Артем молчал, я слышала тихий шелест дыхания - словно в трубке, как в раковине, шумело море.
   "Я рад, что ты рассказала мне все, как было. Не стала описывать ангельский хор и придумывать трепет в груди...Ты торопишься, Глаша, ты просто очень торопишься - подожди, будет и трепет, и ангелы..."
   Я рассмеялась, но Артем оставался серьезным, и попрощались мы с ним в разных тональностях.
   ...Хотела бы я сказать, что вправду слышу теперь ангельское пение и навеки избавлена от страха смерти. На самом деле я сделала только первый и маленький шаг, и свидетель событий счел бы себя разочарованным. Впрочем, все было внешностью, а внутри меня укреплялся новый мир.

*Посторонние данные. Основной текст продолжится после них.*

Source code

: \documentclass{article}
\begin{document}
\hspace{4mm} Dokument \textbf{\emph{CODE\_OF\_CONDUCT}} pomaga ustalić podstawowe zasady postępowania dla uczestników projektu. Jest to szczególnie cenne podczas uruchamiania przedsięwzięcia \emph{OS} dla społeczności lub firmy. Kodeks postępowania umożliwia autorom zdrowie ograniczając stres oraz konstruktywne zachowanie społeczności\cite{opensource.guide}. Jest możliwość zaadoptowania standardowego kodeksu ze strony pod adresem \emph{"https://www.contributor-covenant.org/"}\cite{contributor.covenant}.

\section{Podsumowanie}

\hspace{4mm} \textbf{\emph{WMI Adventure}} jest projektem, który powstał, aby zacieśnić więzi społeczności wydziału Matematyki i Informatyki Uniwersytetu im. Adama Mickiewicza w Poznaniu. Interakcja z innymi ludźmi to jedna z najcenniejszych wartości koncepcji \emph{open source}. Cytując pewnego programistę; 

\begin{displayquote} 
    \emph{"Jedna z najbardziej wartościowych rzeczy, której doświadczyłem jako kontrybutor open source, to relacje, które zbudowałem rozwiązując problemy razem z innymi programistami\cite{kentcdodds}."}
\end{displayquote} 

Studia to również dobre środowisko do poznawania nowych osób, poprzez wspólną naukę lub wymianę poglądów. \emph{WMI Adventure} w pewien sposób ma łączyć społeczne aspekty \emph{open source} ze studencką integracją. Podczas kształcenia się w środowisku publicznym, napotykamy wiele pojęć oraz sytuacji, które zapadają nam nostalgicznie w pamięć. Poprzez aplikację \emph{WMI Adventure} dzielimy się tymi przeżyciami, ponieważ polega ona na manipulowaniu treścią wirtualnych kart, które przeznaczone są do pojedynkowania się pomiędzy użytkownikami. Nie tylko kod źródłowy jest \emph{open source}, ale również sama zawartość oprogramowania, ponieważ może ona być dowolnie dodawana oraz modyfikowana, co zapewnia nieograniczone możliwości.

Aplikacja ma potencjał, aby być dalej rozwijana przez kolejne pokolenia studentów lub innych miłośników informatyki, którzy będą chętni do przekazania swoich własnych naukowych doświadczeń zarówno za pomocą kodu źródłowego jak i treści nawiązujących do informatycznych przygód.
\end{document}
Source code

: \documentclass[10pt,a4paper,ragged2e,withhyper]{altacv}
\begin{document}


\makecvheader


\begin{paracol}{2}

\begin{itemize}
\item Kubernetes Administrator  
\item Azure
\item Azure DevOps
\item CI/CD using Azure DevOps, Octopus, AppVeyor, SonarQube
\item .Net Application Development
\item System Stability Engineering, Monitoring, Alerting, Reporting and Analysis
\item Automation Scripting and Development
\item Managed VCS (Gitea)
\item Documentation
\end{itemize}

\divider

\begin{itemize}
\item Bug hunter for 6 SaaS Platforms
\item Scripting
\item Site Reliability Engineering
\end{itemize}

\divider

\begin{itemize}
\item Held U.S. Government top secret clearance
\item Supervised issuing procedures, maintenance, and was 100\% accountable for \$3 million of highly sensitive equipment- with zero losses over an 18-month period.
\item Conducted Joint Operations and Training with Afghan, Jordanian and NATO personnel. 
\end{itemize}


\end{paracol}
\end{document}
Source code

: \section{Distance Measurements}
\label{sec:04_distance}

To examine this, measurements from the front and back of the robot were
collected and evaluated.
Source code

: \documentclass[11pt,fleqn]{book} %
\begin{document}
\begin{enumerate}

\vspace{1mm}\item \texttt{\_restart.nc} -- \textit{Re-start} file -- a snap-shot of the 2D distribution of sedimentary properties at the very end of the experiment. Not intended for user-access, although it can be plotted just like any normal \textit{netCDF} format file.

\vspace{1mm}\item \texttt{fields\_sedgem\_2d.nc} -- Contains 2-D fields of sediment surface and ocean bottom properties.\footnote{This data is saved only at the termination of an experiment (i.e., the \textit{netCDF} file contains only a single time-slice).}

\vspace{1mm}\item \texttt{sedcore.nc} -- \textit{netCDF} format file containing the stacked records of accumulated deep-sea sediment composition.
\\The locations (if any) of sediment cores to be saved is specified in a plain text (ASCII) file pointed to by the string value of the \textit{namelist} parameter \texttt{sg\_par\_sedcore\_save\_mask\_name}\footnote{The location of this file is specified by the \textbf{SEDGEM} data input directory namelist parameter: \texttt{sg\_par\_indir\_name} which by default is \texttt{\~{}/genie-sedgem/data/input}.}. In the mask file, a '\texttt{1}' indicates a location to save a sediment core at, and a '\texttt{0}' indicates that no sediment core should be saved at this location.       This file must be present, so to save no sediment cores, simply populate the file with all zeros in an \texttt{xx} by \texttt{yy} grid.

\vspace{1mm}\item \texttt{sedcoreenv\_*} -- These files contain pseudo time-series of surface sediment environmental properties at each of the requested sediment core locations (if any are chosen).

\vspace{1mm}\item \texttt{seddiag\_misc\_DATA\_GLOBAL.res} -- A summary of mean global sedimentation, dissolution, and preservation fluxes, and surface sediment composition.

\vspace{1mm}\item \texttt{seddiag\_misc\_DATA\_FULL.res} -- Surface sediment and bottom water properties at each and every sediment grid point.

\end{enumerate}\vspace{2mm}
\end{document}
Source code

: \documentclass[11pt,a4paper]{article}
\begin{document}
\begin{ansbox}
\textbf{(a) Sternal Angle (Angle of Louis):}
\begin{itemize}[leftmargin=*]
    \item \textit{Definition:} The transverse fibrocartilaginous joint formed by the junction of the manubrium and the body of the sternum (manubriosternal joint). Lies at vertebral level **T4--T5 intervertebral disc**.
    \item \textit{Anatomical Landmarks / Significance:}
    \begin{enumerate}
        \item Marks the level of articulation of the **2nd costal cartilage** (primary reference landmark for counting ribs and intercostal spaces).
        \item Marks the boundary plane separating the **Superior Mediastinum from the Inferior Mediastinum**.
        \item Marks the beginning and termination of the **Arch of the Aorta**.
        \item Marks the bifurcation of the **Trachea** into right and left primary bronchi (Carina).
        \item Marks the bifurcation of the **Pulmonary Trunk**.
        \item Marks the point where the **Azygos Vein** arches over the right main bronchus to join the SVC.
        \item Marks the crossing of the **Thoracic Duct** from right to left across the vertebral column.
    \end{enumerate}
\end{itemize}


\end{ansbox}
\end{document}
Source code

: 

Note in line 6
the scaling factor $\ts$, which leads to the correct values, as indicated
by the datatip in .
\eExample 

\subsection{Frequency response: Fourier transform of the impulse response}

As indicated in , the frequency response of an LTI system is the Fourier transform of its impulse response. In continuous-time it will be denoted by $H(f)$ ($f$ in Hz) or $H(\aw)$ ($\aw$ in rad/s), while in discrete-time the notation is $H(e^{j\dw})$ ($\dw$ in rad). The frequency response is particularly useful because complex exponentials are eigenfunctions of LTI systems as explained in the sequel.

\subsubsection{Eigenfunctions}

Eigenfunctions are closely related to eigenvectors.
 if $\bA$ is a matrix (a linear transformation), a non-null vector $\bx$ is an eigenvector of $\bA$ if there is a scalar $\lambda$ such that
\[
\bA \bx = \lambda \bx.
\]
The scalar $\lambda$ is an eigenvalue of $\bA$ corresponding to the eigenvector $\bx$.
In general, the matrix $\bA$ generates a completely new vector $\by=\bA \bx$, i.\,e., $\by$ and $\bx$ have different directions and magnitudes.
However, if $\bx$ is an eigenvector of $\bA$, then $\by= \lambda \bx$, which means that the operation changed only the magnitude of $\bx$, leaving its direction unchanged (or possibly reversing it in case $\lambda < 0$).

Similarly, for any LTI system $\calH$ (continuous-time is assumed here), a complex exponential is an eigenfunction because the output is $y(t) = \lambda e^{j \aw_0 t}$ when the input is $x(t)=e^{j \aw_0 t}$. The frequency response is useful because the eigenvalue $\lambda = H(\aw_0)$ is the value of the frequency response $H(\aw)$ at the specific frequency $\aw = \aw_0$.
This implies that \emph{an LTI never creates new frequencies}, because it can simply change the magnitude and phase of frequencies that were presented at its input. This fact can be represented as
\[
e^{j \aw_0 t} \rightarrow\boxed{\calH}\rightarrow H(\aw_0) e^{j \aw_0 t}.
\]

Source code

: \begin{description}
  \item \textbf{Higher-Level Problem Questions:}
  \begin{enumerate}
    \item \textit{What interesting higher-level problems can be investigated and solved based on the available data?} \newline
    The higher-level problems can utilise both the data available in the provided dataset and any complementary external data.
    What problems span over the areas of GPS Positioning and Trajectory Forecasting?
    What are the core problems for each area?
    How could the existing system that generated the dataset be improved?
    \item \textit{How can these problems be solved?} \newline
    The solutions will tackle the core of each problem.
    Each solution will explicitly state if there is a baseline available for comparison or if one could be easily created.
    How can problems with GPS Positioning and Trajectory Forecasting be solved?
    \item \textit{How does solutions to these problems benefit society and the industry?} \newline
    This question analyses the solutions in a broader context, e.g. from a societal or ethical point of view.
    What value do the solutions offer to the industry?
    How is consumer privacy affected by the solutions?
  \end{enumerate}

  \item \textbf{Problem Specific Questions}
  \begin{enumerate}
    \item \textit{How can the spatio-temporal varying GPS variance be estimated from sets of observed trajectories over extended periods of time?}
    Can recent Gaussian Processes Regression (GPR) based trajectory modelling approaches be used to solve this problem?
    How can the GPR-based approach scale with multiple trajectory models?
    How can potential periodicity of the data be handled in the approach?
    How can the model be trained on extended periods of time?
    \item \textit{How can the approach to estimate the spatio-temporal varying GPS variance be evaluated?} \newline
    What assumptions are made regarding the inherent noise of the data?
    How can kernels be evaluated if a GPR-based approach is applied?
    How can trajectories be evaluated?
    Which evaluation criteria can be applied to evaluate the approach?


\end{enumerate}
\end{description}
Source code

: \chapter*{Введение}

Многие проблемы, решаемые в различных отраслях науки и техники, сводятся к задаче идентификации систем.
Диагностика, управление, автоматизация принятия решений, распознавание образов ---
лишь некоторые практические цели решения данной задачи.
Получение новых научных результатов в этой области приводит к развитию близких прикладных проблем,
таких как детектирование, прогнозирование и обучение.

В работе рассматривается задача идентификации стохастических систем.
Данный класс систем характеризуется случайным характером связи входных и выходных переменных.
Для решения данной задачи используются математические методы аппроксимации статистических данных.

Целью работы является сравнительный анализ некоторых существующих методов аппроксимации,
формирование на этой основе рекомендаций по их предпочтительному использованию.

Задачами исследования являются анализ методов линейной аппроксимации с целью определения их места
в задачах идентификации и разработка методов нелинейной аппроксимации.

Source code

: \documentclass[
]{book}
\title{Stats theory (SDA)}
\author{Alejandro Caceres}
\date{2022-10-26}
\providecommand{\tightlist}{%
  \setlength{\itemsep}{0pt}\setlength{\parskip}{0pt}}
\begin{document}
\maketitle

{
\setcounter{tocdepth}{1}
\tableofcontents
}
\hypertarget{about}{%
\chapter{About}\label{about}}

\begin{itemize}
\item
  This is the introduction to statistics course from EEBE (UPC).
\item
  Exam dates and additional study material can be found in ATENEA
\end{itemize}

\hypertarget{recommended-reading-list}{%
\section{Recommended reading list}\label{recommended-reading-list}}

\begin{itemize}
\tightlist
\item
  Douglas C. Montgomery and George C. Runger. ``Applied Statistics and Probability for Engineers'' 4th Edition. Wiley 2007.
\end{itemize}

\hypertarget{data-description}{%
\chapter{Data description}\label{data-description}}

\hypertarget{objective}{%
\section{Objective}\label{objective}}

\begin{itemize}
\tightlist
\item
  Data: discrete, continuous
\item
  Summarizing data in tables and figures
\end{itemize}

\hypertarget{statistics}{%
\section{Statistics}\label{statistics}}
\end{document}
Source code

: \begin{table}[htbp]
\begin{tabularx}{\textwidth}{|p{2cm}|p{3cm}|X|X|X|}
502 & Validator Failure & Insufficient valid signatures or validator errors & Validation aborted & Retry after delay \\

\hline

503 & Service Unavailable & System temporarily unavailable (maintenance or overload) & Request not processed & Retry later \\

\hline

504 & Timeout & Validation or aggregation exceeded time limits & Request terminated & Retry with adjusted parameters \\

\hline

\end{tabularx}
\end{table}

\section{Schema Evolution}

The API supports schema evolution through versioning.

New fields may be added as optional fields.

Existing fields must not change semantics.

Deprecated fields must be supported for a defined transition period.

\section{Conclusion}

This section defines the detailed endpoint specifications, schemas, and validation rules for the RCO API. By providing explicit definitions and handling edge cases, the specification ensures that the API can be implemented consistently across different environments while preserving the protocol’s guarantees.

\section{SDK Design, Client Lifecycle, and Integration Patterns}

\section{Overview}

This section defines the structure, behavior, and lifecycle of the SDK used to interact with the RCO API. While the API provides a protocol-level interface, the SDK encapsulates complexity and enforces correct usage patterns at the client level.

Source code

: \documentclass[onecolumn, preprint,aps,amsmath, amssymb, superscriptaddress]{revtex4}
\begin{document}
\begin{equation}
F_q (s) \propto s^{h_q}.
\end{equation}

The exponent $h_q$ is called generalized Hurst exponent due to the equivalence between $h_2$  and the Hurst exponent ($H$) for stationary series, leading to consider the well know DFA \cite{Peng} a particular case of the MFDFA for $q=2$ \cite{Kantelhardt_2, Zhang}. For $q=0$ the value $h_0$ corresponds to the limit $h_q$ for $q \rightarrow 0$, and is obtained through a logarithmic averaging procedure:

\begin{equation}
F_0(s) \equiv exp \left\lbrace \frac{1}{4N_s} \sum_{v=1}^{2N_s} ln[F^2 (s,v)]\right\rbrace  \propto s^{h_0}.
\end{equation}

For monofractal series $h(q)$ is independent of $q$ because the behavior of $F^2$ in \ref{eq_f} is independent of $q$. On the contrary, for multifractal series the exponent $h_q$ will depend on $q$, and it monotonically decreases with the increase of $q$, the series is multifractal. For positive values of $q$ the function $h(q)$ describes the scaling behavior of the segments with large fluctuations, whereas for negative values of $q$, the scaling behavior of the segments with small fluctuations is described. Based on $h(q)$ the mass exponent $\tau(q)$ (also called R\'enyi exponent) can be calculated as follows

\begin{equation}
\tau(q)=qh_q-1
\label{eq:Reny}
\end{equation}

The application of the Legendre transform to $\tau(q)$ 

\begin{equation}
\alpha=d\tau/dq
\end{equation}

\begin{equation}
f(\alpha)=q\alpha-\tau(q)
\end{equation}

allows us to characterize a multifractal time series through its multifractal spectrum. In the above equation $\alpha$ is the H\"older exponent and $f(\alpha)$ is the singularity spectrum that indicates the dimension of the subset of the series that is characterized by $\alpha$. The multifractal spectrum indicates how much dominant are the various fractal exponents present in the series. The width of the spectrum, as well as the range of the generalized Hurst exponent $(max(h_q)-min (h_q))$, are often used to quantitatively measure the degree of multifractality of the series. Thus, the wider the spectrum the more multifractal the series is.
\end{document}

   Вечерняя история, рассказанная сонному Петрушке, наутро прорастала в его играх - мир мальчика плотно заселили выдуманные мною волшебники. Так точно прорастали слова Артема, пускали корни в моих мыслях и давали знать о себе: спустя день, месяц, год. Артем не жалел на меня времени - мы встречались чаще прежнего, исхаживали километр за километром, и разговоры наши никак не оканчивались. Я знала, что он уедет если не в этом году, то в следующем, и потому торопилась, жадно собирала сказанное, выращивала новые вопросы.
   ...Наши прогулки в парках и на старом, заброшенном кладбище - к здешним покойникам почти никто не приходил. Выржавевшие каркасы памятников скрыты в густых зарослях крапивы, яркая и сильная, она расправляла остро вырезанные листья, и губастые безымянные бутоны покорно качались на ветру, и пахло влажной землей. Меж сосен была протянута вязкая сеть паутины, лопухи доверчиво подставляли солнцу широкие ладони. Кресты, выпуклые звезды, дешевый диабаз, выцветшие овалы фотографий - люди давно ушли, но земля бережно хранит кости: белые, как нежные сплетения корней, тонких и прочных словно капроновые нити. Я срывала длинную травинку и чувствовала горький вкус во рту - как после правды или вина.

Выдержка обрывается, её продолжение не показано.